### Dataset entries
________

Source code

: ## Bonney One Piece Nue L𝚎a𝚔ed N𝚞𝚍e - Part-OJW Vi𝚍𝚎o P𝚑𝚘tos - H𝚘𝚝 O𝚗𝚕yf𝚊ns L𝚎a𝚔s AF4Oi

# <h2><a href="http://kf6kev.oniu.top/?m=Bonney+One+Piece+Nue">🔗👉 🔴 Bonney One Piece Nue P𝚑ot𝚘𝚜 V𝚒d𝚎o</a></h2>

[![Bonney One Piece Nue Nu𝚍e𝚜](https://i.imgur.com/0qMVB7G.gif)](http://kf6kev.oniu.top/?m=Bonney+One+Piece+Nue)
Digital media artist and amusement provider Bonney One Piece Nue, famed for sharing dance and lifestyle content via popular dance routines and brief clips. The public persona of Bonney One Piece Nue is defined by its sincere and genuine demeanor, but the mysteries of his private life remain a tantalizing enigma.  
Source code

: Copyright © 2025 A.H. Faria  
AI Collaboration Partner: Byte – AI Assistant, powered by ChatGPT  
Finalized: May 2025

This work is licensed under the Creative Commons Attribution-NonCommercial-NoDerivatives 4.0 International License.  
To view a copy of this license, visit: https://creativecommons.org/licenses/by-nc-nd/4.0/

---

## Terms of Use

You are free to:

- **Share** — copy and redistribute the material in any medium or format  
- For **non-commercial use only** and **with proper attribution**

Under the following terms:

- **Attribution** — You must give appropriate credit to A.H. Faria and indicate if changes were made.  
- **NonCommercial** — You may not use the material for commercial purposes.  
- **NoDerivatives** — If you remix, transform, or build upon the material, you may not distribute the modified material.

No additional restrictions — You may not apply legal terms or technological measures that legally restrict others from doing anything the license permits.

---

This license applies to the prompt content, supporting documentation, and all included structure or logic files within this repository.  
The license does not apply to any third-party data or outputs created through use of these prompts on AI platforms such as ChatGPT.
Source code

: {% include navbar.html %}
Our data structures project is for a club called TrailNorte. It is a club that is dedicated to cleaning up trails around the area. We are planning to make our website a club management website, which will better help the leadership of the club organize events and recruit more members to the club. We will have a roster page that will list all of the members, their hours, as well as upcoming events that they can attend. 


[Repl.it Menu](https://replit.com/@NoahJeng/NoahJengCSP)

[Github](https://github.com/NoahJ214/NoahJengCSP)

________

### Problem details
In full and word for word, repeat the records.

### Solution to the problem
Source code

: ## Bonney One Piece Nue L𝚎a𝚔ed N𝚞𝚍e - Part-OJW Vi𝚍𝚎o P𝚑𝚘tos - H𝚘𝚝 O𝚗𝚕yf𝚊ns L𝚎a𝚔s AF4Oi

# <h2><a href="http://kf6kev.oniu.top/?m=Bonney+One+Piece+Nue">🔗👉 🔴 Bonney One Piece Nue P𝚑ot𝚘𝚜 V𝚒d𝚎o</a></h2>

[![Bonney One Piece Nue Nu𝚍e𝚜](https://i.imgur.com/0qMVB7G.gif)](http://kf6kev.oniu.top/?m=Bonney+One+Piece+Nue)
Digital media artist and amusement provider Bonney One Piece Nue, famed for sharing dance and lifestyle content via popular dance routines and brief clips. The public persona of Bonney One Piece Nue is defined by its sincere and genuine demeanor, but the mysteries of his private life remain a tantalizing enigma.  
Source code

: Copyright © 2025 A.H. Faria  
AI Collaboration Partner: Byte – AI Assistant, powered by ChatGPT  
Finalized: May 2025

This work is licensed under the Creative Commons Attribution-NonCommercial-NoDerivatives 4.0 International License.  
To view a copy of this license, visit: https://creativecommons.org/licenses/by-nc-nd/4.0/

---

## Terms of Use

You are free to:

- **Share** — copy and redistribute the material in any medium or format  
- For **non-commercial use only** and **with proper attribution**

Under the following terms:

- **Attribution** — You must give appropriate credit to A.H. Faria and indicate if changes were made.  
- **NonCommercial** — You may not use the material for commercial purposes.  
- **NoDerivatives** — If you remix, transform, or build upon the material, you may not distribute the modified material.

No additional restrictions — You may not apply legal terms or technological measures that legally restrict others from doing anything the license permits.

---

This license applies to the prompt content, supporting documentation, and all included structure or logic files within this repository.  
The license does not apply to any third-party data or outputs created through use of these prompts on AI platforms such as ChatGPT.
Source code

: {% include navbar.html %}
Our data structures project is for a club called TrailNorte. It is a club that is dedicated to cleaning up trails around the area. We are planning to make our website a club management website, which will better help the leadership of the club organize events and recruit more members to the club. We will have a roster page that will list all of the members, their hours, as well as upcoming events that they can attend. 


[Repl.it Menu](https://replit.com/@NoahJeng/NoahJengCSP)

[Github](https://github.com/NoahJ214/NoahJengCSP)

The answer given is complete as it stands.